Restate word for word the lines in the listing below, starting at the line containing "7. Số lượng" and ending at the line containing "12. Top 10 Market", both included; leave out the rest.

______________________________

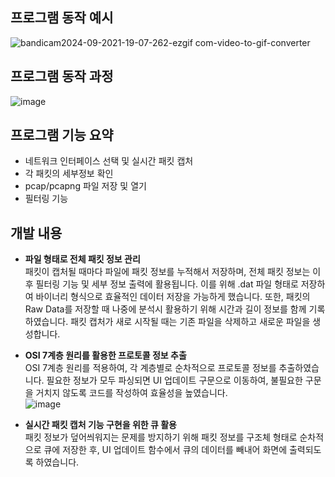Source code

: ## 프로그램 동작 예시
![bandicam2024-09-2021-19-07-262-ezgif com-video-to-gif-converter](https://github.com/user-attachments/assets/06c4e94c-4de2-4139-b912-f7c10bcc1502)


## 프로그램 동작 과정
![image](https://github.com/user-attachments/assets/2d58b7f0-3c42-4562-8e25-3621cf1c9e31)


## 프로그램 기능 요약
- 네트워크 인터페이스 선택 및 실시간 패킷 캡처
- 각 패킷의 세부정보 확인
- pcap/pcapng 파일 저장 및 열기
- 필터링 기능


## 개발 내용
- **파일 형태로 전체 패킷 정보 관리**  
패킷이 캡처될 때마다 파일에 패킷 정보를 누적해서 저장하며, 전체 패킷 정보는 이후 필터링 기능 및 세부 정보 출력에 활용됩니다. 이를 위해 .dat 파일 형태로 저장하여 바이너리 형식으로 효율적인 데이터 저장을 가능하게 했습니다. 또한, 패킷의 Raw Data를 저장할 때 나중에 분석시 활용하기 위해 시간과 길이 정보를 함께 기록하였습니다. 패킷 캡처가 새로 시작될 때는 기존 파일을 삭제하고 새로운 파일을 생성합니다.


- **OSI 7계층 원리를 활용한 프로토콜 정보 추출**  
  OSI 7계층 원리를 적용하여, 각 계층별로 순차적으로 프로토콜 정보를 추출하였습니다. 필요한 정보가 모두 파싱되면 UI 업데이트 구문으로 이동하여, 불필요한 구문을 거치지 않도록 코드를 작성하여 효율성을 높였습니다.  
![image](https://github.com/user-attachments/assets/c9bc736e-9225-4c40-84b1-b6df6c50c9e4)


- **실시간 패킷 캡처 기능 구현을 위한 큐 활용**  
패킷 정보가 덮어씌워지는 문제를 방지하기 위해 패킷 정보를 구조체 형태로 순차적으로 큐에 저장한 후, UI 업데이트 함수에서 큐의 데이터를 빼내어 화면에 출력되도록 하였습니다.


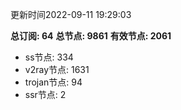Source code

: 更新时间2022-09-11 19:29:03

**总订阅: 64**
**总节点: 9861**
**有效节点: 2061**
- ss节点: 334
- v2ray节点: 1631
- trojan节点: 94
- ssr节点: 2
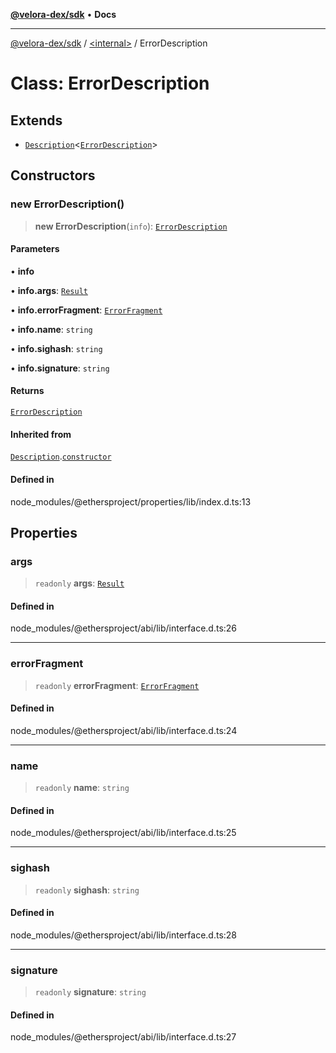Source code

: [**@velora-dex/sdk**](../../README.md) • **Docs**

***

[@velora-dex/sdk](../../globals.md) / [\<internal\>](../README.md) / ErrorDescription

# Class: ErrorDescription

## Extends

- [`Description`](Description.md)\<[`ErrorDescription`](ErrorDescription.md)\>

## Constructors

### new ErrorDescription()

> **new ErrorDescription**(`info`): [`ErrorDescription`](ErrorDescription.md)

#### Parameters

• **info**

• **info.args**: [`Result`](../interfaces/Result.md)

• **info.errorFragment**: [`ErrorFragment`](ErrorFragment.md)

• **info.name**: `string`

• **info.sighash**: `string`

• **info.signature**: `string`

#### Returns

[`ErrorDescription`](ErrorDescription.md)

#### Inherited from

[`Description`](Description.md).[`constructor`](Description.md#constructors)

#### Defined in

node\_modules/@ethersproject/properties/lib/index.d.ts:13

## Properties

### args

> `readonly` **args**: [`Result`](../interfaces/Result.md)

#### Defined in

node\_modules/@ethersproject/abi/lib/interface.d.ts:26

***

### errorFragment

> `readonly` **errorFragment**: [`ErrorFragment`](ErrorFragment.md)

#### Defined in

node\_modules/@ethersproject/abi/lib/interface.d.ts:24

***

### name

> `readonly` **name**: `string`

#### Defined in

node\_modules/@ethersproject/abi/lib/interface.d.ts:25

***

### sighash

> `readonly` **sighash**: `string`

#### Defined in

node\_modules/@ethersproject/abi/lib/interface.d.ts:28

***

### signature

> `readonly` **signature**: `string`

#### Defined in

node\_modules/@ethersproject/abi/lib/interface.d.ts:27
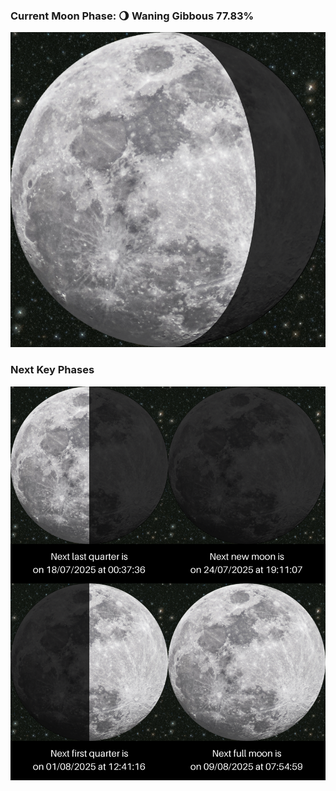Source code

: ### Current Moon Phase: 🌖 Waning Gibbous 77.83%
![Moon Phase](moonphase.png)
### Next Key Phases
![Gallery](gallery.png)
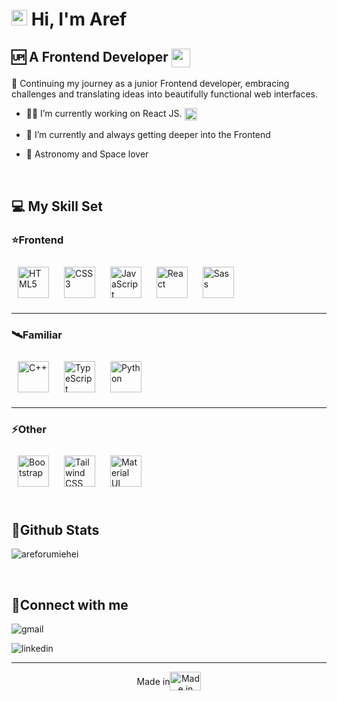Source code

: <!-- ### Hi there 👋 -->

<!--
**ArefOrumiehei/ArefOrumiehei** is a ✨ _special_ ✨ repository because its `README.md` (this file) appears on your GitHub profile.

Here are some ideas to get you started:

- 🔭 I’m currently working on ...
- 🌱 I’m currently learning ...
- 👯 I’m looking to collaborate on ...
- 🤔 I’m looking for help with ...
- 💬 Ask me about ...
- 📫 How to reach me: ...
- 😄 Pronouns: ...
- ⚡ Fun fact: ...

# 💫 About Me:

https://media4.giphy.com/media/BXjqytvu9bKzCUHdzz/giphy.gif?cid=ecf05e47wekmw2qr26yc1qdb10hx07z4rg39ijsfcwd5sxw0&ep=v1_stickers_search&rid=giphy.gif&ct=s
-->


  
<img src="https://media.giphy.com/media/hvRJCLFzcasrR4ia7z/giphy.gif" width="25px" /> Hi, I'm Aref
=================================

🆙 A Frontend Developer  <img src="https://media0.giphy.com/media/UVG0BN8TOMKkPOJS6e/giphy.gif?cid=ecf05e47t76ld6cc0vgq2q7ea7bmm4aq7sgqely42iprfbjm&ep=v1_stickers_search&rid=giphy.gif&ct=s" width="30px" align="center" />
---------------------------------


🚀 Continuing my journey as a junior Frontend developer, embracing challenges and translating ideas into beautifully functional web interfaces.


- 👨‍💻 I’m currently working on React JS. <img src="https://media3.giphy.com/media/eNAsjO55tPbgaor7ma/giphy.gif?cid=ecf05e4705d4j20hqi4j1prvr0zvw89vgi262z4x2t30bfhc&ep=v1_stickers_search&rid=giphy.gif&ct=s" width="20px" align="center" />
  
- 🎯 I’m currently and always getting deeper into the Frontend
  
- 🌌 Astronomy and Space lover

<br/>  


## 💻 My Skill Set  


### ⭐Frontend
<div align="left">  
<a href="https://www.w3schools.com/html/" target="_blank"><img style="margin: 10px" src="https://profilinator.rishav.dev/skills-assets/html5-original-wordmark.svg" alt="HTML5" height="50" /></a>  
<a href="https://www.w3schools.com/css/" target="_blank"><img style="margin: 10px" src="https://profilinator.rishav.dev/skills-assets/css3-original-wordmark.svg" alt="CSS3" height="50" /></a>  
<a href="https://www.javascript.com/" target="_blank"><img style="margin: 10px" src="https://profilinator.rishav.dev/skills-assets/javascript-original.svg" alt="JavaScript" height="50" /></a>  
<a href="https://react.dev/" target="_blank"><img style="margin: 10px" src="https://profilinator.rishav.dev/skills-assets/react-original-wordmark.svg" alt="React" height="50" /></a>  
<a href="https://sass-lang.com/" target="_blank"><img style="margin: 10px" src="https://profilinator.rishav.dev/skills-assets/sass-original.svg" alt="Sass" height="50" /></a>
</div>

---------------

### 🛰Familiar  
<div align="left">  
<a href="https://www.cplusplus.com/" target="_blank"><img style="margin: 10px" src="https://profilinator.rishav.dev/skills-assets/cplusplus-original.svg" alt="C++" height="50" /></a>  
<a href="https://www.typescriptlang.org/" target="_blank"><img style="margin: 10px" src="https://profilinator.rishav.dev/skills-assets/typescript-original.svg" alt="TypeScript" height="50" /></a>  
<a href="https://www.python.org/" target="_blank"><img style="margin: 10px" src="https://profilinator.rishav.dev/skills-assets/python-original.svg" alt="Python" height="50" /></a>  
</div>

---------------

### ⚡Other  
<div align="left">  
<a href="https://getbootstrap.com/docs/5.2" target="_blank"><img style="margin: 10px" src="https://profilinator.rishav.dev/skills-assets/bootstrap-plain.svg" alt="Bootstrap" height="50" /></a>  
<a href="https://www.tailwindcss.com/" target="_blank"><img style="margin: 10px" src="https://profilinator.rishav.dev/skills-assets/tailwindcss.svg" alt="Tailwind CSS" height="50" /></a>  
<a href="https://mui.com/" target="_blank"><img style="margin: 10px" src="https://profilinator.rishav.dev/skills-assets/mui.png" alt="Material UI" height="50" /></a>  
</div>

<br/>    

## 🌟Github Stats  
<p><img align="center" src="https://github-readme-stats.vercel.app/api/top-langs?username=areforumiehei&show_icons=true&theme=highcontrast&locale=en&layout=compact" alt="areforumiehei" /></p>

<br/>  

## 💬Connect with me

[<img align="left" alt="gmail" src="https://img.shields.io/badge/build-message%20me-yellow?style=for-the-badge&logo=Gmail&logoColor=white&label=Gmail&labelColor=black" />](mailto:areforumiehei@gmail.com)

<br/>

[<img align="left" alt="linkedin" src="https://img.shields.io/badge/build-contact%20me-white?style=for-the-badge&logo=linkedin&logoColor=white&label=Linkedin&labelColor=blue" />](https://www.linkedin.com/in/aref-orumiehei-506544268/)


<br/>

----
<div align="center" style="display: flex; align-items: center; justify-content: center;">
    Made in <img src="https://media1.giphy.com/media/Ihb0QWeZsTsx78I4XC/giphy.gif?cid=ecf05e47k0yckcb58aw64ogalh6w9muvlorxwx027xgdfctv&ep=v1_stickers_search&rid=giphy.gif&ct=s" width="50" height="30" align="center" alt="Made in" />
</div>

______________________________

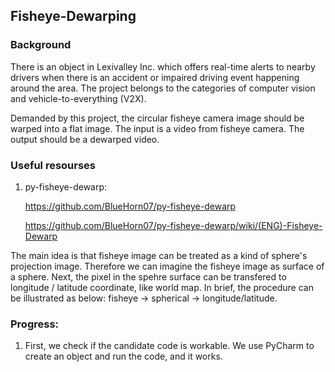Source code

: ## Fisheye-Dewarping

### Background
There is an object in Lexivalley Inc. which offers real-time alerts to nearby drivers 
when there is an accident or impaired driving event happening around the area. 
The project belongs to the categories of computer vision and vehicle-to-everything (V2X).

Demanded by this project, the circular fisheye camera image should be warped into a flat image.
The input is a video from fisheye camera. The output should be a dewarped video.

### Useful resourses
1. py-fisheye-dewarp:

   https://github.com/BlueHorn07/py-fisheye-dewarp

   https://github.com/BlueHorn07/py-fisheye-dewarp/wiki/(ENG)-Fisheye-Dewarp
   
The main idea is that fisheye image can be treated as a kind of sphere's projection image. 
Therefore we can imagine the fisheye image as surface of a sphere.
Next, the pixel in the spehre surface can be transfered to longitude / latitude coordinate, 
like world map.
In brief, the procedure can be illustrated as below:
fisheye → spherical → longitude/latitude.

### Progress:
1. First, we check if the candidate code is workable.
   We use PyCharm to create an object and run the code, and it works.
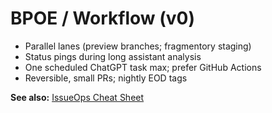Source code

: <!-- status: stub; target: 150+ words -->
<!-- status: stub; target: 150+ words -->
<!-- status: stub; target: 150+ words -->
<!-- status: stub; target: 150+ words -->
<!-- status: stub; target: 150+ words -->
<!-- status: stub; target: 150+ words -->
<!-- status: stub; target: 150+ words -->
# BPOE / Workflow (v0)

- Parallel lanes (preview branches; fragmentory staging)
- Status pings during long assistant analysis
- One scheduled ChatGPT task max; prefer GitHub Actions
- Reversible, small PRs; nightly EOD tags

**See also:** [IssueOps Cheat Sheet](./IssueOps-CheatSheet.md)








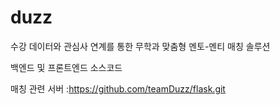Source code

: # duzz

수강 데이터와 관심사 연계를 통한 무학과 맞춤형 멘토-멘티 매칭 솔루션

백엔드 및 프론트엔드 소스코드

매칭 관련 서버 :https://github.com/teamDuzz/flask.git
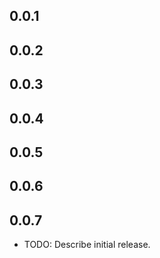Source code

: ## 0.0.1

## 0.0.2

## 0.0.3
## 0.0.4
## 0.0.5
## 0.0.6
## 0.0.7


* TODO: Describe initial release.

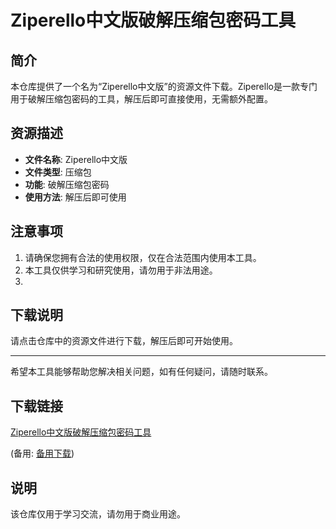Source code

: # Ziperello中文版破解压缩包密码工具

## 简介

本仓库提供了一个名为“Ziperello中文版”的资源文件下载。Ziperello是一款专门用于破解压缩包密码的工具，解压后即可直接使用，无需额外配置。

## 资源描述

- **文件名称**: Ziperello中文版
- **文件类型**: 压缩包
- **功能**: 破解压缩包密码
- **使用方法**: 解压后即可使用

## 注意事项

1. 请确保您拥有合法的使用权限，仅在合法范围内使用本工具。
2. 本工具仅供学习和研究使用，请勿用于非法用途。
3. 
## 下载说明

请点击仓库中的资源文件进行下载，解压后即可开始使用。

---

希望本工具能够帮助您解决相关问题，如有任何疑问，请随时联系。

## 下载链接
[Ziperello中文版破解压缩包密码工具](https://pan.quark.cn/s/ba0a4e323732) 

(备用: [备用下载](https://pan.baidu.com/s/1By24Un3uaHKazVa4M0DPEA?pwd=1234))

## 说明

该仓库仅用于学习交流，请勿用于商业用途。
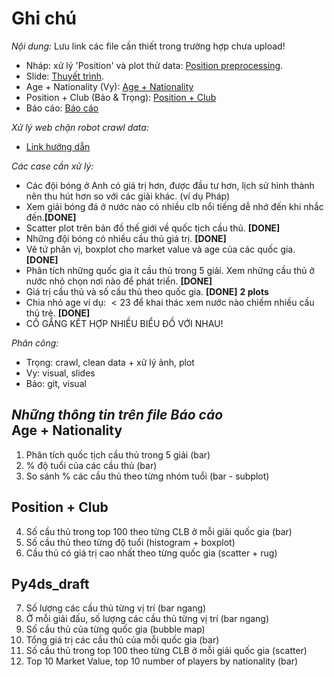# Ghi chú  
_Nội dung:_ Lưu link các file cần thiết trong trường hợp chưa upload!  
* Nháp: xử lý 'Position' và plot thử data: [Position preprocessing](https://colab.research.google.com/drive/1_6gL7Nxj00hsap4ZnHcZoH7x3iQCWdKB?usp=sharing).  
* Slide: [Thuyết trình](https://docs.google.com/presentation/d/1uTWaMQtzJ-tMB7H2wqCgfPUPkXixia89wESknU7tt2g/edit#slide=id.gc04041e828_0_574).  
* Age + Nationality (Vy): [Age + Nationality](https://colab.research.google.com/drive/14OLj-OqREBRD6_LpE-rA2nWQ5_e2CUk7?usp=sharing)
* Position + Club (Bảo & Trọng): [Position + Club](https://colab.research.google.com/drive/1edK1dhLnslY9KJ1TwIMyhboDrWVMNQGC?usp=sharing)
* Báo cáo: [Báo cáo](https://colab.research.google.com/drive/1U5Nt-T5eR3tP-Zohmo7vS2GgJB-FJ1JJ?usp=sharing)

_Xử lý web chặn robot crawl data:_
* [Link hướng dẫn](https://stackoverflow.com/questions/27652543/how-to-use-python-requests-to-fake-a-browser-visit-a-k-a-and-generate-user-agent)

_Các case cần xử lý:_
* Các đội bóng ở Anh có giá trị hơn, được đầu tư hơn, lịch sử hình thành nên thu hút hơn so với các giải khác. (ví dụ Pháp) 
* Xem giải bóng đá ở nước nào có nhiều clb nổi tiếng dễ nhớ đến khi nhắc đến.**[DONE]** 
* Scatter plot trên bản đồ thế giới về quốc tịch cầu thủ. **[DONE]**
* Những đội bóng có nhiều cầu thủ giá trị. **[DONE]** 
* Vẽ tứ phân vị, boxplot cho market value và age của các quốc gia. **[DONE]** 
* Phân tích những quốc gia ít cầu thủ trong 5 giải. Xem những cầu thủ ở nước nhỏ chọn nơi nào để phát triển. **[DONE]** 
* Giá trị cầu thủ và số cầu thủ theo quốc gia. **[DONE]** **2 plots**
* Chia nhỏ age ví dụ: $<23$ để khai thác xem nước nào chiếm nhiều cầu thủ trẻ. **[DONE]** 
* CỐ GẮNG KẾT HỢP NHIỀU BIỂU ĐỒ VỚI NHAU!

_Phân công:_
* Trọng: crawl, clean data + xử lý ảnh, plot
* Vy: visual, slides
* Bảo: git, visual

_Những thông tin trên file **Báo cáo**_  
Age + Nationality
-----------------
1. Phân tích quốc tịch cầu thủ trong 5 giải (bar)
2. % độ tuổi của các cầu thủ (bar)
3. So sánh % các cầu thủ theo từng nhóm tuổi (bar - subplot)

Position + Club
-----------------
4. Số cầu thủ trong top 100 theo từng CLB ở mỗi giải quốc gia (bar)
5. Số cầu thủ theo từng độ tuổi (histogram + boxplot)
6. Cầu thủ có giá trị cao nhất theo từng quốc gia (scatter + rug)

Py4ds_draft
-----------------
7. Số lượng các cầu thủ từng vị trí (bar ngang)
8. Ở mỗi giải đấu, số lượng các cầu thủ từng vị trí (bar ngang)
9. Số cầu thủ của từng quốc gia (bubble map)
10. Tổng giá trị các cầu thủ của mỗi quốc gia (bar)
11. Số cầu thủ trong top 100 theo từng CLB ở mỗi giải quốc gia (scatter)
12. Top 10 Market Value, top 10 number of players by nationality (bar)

______________________________

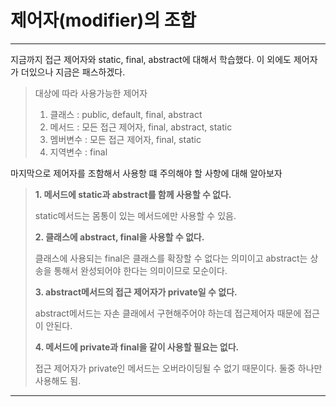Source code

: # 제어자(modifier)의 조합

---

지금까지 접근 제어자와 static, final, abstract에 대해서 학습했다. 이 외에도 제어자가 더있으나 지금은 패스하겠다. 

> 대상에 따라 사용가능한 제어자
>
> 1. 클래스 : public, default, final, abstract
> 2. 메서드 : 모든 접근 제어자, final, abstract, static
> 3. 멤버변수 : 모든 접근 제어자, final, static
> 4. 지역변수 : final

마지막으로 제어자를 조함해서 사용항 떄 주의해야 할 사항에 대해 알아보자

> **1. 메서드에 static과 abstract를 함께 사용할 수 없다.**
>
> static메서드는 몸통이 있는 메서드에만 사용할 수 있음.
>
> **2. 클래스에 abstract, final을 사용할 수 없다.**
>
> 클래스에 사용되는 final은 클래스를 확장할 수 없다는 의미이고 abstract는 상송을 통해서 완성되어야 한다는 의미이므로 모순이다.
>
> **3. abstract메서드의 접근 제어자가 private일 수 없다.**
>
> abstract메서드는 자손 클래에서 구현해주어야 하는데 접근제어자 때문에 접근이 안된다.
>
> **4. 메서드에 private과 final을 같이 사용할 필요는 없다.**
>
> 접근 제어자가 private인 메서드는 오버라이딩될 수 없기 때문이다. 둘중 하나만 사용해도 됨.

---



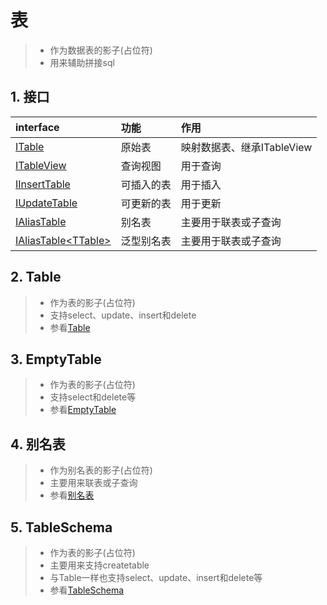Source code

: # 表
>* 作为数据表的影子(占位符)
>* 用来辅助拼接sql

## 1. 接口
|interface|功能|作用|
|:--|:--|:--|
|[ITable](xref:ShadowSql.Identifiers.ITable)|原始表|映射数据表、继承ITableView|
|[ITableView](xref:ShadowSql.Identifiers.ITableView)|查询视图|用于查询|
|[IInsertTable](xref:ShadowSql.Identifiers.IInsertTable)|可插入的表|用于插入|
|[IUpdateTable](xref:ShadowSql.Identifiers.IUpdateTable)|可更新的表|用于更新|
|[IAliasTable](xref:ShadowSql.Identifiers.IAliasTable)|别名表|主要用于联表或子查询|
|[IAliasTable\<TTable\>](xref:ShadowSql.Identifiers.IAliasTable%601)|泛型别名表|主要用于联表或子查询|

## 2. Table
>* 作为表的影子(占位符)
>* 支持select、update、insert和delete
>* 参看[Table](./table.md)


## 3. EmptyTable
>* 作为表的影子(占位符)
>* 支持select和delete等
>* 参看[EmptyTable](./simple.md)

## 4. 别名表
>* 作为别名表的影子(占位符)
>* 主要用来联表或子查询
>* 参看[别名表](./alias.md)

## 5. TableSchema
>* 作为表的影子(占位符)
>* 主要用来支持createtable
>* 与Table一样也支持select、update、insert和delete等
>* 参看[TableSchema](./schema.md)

______________________________

**The completed task**
7. Số lượng các cầu thủ từng vị trí (bar ngang)
8. Ở mỗi giải đấu, số lượng các cầu thủ từng vị trí (bar ngang)
9. Số cầu thủ của từng quốc gia (bubble map)
10. Tổng giá trị các cầu thủ của mỗi quốc gia (bar)
11. Số cầu thủ trong top 100 theo từng CLB ở mỗi giải quốc gia (scatter)
12. Top 10 Market Value, top 10 number of players by nationality (bar)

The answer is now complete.